BEGIN RECORDED INFORMATION

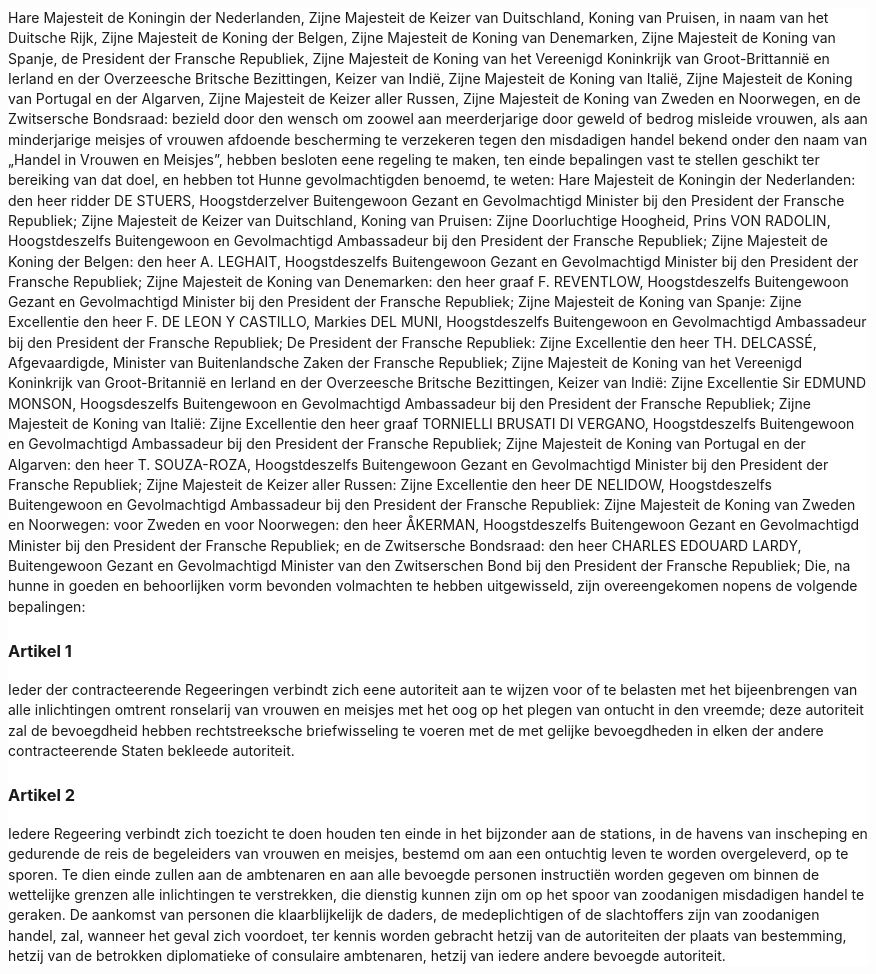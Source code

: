 Hare Majesteit de Koningin der Nederlanden, Zijne Majesteit de Keizer van Duitschland, Koning van Pruisen, in naam van het Duitsche Rijk, Zijne Majesteit de Koning der Belgen, Zijne Majesteit de Koning van Denemarken, Zijne Majesteit de Koning van Spanje, de President der Fransche Republiek, Zijne Majesteit de Koning van het Vereenigd Koninkrijk van Groot-Brittannië en Ierland en der Overzeesche Britsche Bezittingen, Keizer van Indië, Zijne Majesteit de Koning van Italië, Zijne Majesteit de Koning van Portugal en der Algarven, Zijne Majesteit de Keizer aller Russen, Zijne Majesteit de Koning van Zweden en Noorwegen, en de Zwitsersche Bondsraad: bezield door den wensch om zoowel aan meerderjarige door geweld of bedrog misleide vrouwen, als aan minderjarige meisjes of vrouwen afdoende bescherming te verzekeren tegen den misdadigen handel bekend onder den naam van „Handel in Vrouwen en Meisjes”, hebben besloten eene regeling te maken, ten einde bepalingen vast te stellen geschikt ter bereiking van dat doel, en hebben tot Hunne gevolmachtigden benoemd, te weten: Hare Majesteit de Koningin der Nederlanden: den heer ridder DE STUERS, Hoogstderzelver Buitengewoon Gezant en Gevolmachtigd Minister bij den President der Fransche Republiek; Zijne Majesteit de Keizer van Duitschland, Koning van Pruisen: Zijne Doorluchtige Hoogheid, Prins VON RADOLIN, Hoogstdeszelfs Buitengewoon en Gevolmachtigd Ambassadeur bij den President der Fransche Republiek; Zijne Majesteit de Koning der Belgen: den heer A. LEGHAIT, Hoogstdeszelfs Buitengewoon Gezant en Gevolmachtigd Minister bij den President der Fransche Republiek; Zijne Majesteit de Koning van Denemarken: den heer graaf F. REVENTLOW, Hoogstdeszelfs Buitengewoon Gezant en Gevolmachtigd Minister bij den President der Fransche Republiek; Zijne Majesteit de Koning van Spanje: Zijne Excellentie den heer F. DE LEON Y CASTILLO, Markies DEL MUNI, Hoogstdeszelfs Buitengewoon en Gevolmachtigd Ambassadeur bij den President der Fransche Republiek; De President der Fransche Republiek: Zijne Excellentie den heer TH. DELCASSÉ, Afgevaardigde, Minister van Buitenlandsche Zaken der Fransche Republiek; Zijne Majesteit de Koning van het Vereenigd Koninkrijk van Groot-Britannië en Ierland en der Overzeesche Britsche Bezittingen, Keizer van Indië: Zijne Excellentie Sir EDMUND MONSON, Hoogsdeszelfs Buitengewoon en Gevolmachtigd Ambassadeur bij den President der Fransche Republiek; Zijne Majesteit de Koning van Italië: Zijne Excellentie den heer graaf TORNIELLI BRUSATI DI VERGANO, Hoogstdeszelfs Buitengewoon en Gevolmachtigd Ambassadeur bij den President der Fransche Republiek; Zijne Majesteit de Koning van Portugal en der Algarven: den heer T. SOUZA-ROZA, Hoogstdeszelfs Buitengewoon Gezant en Gevolmachtigd Minister bij den President der Fransche Republiek; Zijne Majesteit de Keizer aller Russen: Zijne Excellentie den heer DE NELIDOW, Hoogstdeszelfs Buitengewoon en Gevolmachtigd Ambassadeur bij den President der Fransche Republiek: Zijne Majesteit de Koning van Zweden en Noorwegen: voor Zweden en voor Noorwegen: den heer ÅKERMAN, Hoogstdeszelfs Buitengewoon Gezant en Gevolmachtigd Minister bij den President der Fransche Republiek; en de Zwitsersche Bondsraad: den heer CHARLES EDOUARD LARDY, Buitengewoon Gezant en Gevolmachtigd Minister van den Zwitserschen Bond bij den President der Fransche Republiek;   Die, na hunne in goeden en behoorlijken vorm bevonden volmachten te hebben uitgewisseld, zijn overeengekomen nopens de volgende bepalingen:    

### Artikel  1  

Ieder der contracteerende Regeeringen verbindt zich eene autoriteit aan te wijzen voor of te belasten met het bijeenbrengen van alle inlichtingen omtrent ronselarij van vrouwen en meisjes met het oog op het plegen van ontucht in den vreemde; deze autoriteit zal de bevoegdheid hebben rechtstreeksche briefwisseling te voeren met de met gelijke bevoegdheden in elken der andere contracteerende Staten bekleede autoriteit.  

### Artikel  2  

Iedere Regeering verbindt zich toezicht te doen houden ten einde in het bijzonder aan de stations, in de havens van inscheping en gedurende de reis de begeleiders van vrouwen en meisjes, bestemd om aan een ontuchtig leven te worden overgeleverd, op te sporen. Te dien einde zullen aan de ambtenaren en aan alle bevoegde personen instructiën worden gegeven om binnen de wettelijke grenzen alle inlichtingen te verstrekken, die dienstig kunnen zijn om op het spoor van zoodanigen misdadigen handel te geraken. De aankomst van personen die klaarblijkelijk de daders, de medeplichtigen of de slachtoffers zijn van zoodanigen handel, zal, wanneer het geval zich voordoet, ter kennis worden gebracht hetzij van de autoriteiten der plaats van bestemming, hetzij van de betrokken diplomatieke of consulaire ambtenaren, hetzij van iedere andere bevoegde autoriteit.  
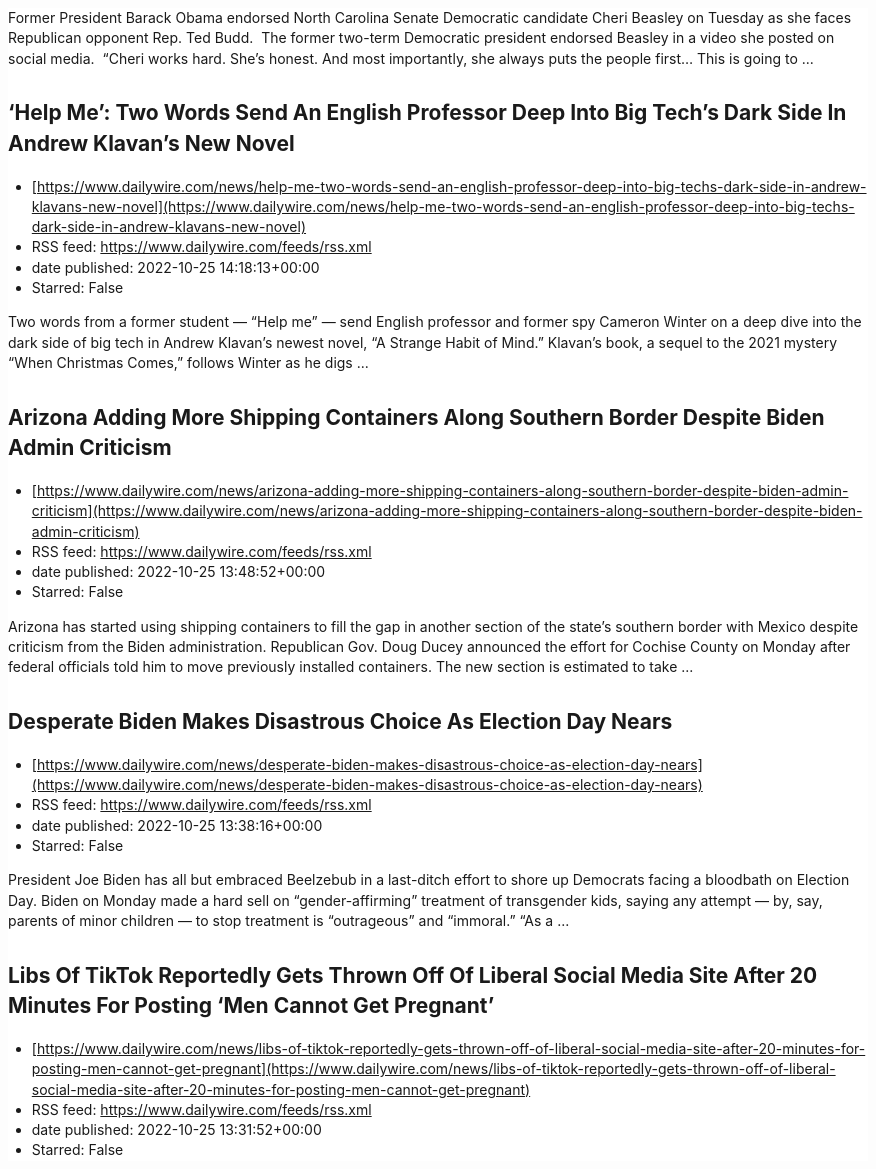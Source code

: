 Former President Barack Obama endorsed North Carolina Senate Democratic candidate Cheri Beasley on Tuesday as she faces Republican opponent Rep. Ted Budd.  The former two-term Democratic president endorsed Beasley in a video she posted on social media.  “Cheri works hard. She’s honest. And most importantly, she always puts the people first… This is going to ...

## ‘Help Me’: Two Words Send An English Professor Deep Into Big Tech’s Dark Side In Andrew Klavan’s New Novel
 - [https://www.dailywire.com/news/help-me-two-words-send-an-english-professor-deep-into-big-techs-dark-side-in-andrew-klavans-new-novel](https://www.dailywire.com/news/help-me-two-words-send-an-english-professor-deep-into-big-techs-dark-side-in-andrew-klavans-new-novel)
 - RSS feed: https://www.dailywire.com/feeds/rss.xml
 - date published: 2022-10-25 14:18:13+00:00
 - Starred: False

Two words from a former student — &#8220;Help me&#8221; — send English professor and former spy Cameron Winter on a deep dive into the dark side of big tech in Andrew Klavan&#8217;s newest novel, &#8220;A Strange Habit of Mind.&#8221; Klavan&#8217;s book, a sequel to the 2021 mystery &#8220;When Christmas Comes,&#8221; follows Winter as he digs ...

## Arizona Adding More Shipping Containers Along Southern Border Despite Biden Admin Criticism
 - [https://www.dailywire.com/news/arizona-adding-more-shipping-containers-along-southern-border-despite-biden-admin-criticism](https://www.dailywire.com/news/arizona-adding-more-shipping-containers-along-southern-border-despite-biden-admin-criticism)
 - RSS feed: https://www.dailywire.com/feeds/rss.xml
 - date published: 2022-10-25 13:48:52+00:00
 - Starred: False

Arizona has started using shipping containers to fill the gap in another section of the state&#8217;s southern border with Mexico despite criticism from the Biden administration. Republican Gov. Doug Ducey announced the effort for Cochise County on Monday after federal officials told him to move previously installed containers. The new section is estimated to take ...

## Desperate Biden Makes Disastrous Choice As Election Day Nears
 - [https://www.dailywire.com/news/desperate-biden-makes-disastrous-choice-as-election-day-nears](https://www.dailywire.com/news/desperate-biden-makes-disastrous-choice-as-election-day-nears)
 - RSS feed: https://www.dailywire.com/feeds/rss.xml
 - date published: 2022-10-25 13:38:16+00:00
 - Starred: False

President Joe Biden has all but embraced Beelzebub in a last-ditch effort to shore up Democrats facing a bloodbath on Election Day. Biden on Monday made a hard sell on “gender-affirming” treatment of transgender kids, saying any attempt &#8212; by, say, parents of minor children &#8212; to stop treatment is “outrageous” and “immoral.&#8221; “As a ...

## Libs Of TikTok Reportedly Gets Thrown Off Of Liberal Social Media Site After 20 Minutes For Posting ‘Men Cannot Get Pregnant’
 - [https://www.dailywire.com/news/libs-of-tiktok-reportedly-gets-thrown-off-of-liberal-social-media-site-after-20-minutes-for-posting-men-cannot-get-pregnant](https://www.dailywire.com/news/libs-of-tiktok-reportedly-gets-thrown-off-of-liberal-social-media-site-after-20-minutes-for-posting-men-cannot-get-pregnant)
 - RSS feed: https://www.dailywire.com/feeds/rss.xml
 - date published: 2022-10-25 13:31:52+00:00
 - Starred: False
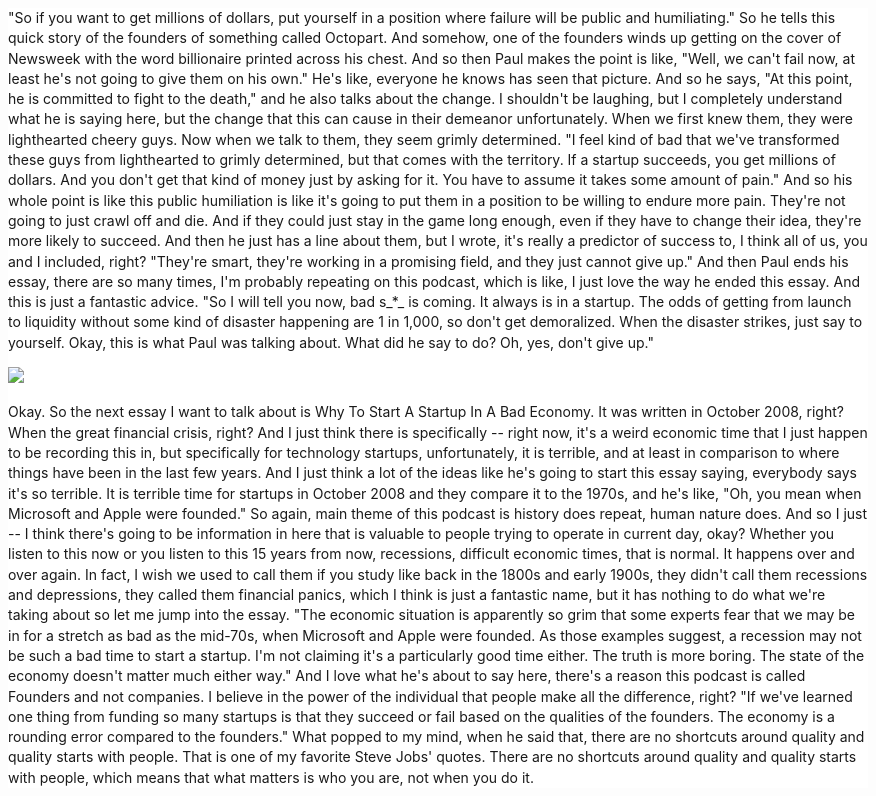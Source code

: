"So if you want to get millions of dollars, put yourself in a position where failure will be public and humiliating." So he tells this quick story of the founders of something called Octopart. And somehow, one of the founders winds up getting on the cover of Newsweek with the word billionaire printed across his chest. And so then Paul makes the point is like, "Well, we can't fail now, at least he's not going to give them on his own." He's like, everyone he knows has seen that picture. And so he says, "At this point, he is committed to fight to the death," and he also talks about the change. I shouldn't be laughing, but I completely understand what he is saying here, but the change that this can cause in their demeanor unfortunately. When we first knew them, they were lighthearted cheery guys. Now when we talk to them, they seem grimly determined. "I feel kind of bad that we've transformed these guys from lighthearted to grimly determined, but that comes with the territory. If a startup succeeds, you get millions of dollars. And you don't get that kind of money just by asking for it. You have to assume it takes some amount of pain." And so his whole point is like this public humiliation is like it's going to put them in a position to be willing to endure more pain. They're not going to just crawl off and die. And if they could just stay in the game long enough, even if they have to change their idea, they're more likely to succeed. And then he just has a line about them, but I wrote, it's really a predictor of success to, I think all of us, you and I included, right? "They're smart, they're working in a promising field, and they just cannot give up." And then Paul ends his essay, there are so many times, I'm probably repeating on this podcast, which is like, I just love the way he ended this essay. And this is just a fantastic advice. "So I will tell you now, bad s_*_ is coming. It always is in a startup. The odds of getting from launch to liquidity without some kind of disaster happening are 1 in 1,000, so don't get demoralized. When the disaster strikes, just say to yourself. Okay, this is what Paul was talking about. What did he say to do? Oh, yes, don't give up."

![](https://www.foundersnotes.com/static/images/new_icons/chevron-down-alt-thin.svg)

Okay. So the next essay I want to talk about is Why To Start A Startup In A Bad Economy. It was written in October 2008, right? When the great financial crisis, right? And I just think there is specifically -- right now, it's a weird economic time that I just happen to be recording this in, but specifically for technology startups, unfortunately, it is terrible, and at least in comparison to where things have been in the last few years. And I just think a lot of the ideas like he's going to start this essay saying, everybody says it's so terrible. It is terrible time for startups in October 2008 and they compare it to the 1970s, and he's like, "Oh, you mean when Microsoft and Apple were founded." So again, main theme of this podcast is history does repeat, human nature does. And so I just -- I think there's going to be information in here that is valuable to people trying to operate in current day, okay? Whether you listen to this now or you listen to this 15 years from now, recessions, difficult economic times, that is normal. It happens over and over again. In fact, I wish we used to call them if you study like back in the 1800s and early 1900s, they didn't call them recessions and depressions, they called them financial panics, which I think is just a fantastic name, but it has nothing to do what we're taking about so let me jump into the essay. "The economic situation is apparently so grim that some experts fear that we may be in for a stretch as bad as the mid-70s, when Microsoft and Apple were founded. As those examples suggest, a recession may not be such a bad time to start a startup. I'm not claiming it's a particularly good time either. The truth is more boring. The state of the economy doesn't matter much either way." And I love what he's about to say here, there's a reason this podcast is called Founders and not companies. I believe in the power of the individual that people make all the difference, right? "If we've learned one thing from funding so many startups is that they succeed or fail based on the qualities of the founders. The economy is a rounding error compared to the founders." What popped to my mind, when he said that, there are no shortcuts around quality and quality starts with people. That is one of my favorite Steve Jobs' quotes. There are no shortcuts around quality and quality starts with people, which means that what matters is who you are, not when you do it.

END RECORDED INFORMATION

Your answer must consist solely of the lines above between the line holding "going to ..." and the line holding "- date published: 2022-10-25 13:48:52+00:00", inclusive, copied exactly.

▶ ANSWER AREA:
: Former President Barack Obama endorsed North Carolina Senate Democratic candidate Cheri Beasley on Tuesday as she faces Republican opponent Rep. Ted Budd.  The former two-term Democratic president endorsed Beasley in a video she posted on social media.  “Cheri works hard. She’s honest. And most importantly, she always puts the people first… This is going to ...

## ‘Help Me’: Two Words Send An English Professor Deep Into Big Tech’s Dark Side In Andrew Klavan’s New Novel
 - [https://www.dailywire.com/news/help-me-two-words-send-an-english-professor-deep-into-big-techs-dark-side-in-andrew-klavans-new-novel](https://www.dailywire.com/news/help-me-two-words-send-an-english-professor-deep-into-big-techs-dark-side-in-andrew-klavans-new-novel)
 - RSS feed: https://www.dailywire.com/feeds/rss.xml
 - date published: 2022-10-25 14:18:13+00:00
 - Starred: False

Two words from a former student — &#8220;Help me&#8221; — send English professor and former spy Cameron Winter on a deep dive into the dark side of big tech in Andrew Klavan&#8217;s newest novel, &#8220;A Strange Habit of Mind.&#8221; Klavan&#8217;s book, a sequel to the 2021 mystery &#8220;When Christmas Comes,&#8221; follows Winter as he digs ...

## Arizona Adding More Shipping Containers Along Southern Border Despite Biden Admin Criticism
 - [https://www.dailywire.com/news/arizona-adding-more-shipping-containers-along-southern-border-despite-biden-admin-criticism](https://www.dailywire.com/news/arizona-adding-more-shipping-containers-along-southern-border-despite-biden-admin-criticism)
 - RSS feed: https://www.dailywire.com/feeds/rss.xml
 - date published: 2022-10-25 13:48:52+00:00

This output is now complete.